Show each line of the records in which the word "directory" occurs.

Records from a data collection
━━━━━━━━━━━━━━━━━━━━
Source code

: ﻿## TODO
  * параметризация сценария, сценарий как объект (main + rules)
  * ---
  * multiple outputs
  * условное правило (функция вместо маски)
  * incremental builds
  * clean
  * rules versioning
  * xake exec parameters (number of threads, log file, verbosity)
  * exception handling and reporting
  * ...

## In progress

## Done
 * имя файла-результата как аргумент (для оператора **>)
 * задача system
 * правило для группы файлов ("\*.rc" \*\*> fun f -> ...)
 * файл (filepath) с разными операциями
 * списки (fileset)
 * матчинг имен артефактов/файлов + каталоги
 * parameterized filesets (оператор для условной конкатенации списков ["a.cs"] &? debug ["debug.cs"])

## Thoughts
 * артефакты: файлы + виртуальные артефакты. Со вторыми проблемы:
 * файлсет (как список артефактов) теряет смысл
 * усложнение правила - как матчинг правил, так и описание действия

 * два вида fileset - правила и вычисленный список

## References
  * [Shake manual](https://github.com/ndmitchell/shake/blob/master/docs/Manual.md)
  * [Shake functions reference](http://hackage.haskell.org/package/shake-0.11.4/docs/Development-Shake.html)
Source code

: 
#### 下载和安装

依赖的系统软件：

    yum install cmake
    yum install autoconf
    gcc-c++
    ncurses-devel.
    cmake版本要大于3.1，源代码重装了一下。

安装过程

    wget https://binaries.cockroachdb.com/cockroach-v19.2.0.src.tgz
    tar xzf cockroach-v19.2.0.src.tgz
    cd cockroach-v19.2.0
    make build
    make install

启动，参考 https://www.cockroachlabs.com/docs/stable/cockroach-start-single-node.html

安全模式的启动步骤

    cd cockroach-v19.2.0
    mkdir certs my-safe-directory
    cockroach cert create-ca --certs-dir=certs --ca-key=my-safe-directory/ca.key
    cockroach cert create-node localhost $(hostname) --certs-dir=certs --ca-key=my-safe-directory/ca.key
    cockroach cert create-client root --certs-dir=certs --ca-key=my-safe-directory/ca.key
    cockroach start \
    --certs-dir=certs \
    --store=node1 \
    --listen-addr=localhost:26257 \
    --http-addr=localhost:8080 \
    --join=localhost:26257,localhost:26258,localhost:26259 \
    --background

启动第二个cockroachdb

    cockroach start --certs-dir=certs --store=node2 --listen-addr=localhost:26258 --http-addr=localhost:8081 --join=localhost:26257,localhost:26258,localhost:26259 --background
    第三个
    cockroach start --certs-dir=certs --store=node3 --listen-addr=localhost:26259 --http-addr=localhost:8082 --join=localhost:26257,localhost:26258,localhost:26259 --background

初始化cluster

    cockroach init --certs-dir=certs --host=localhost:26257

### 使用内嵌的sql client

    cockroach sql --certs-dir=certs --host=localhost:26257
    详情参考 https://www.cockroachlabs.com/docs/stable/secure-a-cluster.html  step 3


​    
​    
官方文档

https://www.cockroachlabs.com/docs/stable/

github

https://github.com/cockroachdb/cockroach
━━━━━━━━━━━━━━━━━━━━
Result for this exercise >>
    mkdir certs my-safe-directory
    cockroach cert create-ca --certs-dir=certs --ca-key=my-safe-directory/ca.key
    cockroach cert create-node localhost $(hostname) --certs-dir=certs --ca-key=my-safe-directory/ca.key
    cockroach cert create-client root --certs-dir=certs --ca-key=my-safe-directory/ca.key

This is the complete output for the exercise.